■ **Stored data**:
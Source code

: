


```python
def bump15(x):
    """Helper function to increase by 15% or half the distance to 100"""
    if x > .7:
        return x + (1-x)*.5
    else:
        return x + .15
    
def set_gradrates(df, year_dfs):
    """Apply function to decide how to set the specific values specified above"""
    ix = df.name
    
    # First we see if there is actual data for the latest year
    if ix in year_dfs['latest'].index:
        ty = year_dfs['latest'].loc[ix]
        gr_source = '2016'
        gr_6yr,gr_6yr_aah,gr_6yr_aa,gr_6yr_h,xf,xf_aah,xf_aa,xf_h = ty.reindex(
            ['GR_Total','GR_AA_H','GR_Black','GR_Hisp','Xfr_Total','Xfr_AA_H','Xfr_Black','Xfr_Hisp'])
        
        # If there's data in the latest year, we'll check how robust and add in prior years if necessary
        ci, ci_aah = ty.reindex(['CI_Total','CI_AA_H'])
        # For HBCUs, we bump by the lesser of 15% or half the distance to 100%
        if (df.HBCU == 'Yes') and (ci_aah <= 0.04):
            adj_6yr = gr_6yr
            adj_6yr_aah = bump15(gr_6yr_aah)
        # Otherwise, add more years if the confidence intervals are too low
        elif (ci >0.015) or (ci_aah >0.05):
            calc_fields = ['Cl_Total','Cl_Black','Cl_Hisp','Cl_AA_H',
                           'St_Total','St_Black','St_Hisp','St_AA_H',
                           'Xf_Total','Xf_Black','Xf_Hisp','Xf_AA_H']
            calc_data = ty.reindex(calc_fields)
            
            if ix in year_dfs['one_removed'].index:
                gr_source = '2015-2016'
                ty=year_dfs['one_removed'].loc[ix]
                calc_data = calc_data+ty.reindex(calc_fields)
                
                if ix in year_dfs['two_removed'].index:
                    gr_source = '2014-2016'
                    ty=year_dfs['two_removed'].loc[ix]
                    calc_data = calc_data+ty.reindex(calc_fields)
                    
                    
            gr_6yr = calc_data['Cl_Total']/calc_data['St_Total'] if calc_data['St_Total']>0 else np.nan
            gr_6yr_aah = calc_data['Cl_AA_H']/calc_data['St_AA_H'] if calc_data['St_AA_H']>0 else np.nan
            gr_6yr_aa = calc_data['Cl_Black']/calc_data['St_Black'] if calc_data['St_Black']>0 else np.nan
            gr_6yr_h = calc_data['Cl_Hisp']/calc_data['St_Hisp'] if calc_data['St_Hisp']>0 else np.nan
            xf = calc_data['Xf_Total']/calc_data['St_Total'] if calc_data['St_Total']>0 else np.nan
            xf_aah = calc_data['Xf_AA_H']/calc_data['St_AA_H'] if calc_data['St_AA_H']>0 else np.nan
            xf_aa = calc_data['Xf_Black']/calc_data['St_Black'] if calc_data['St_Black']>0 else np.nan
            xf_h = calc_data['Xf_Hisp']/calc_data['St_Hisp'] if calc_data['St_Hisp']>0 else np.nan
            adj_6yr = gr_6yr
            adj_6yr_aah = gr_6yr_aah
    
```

■ **WORK INSTRUCTIONS**: Tell how many lines of the data contain "function". Nothing but the number belongs in the reply.

■ **TASK RESULT**: 2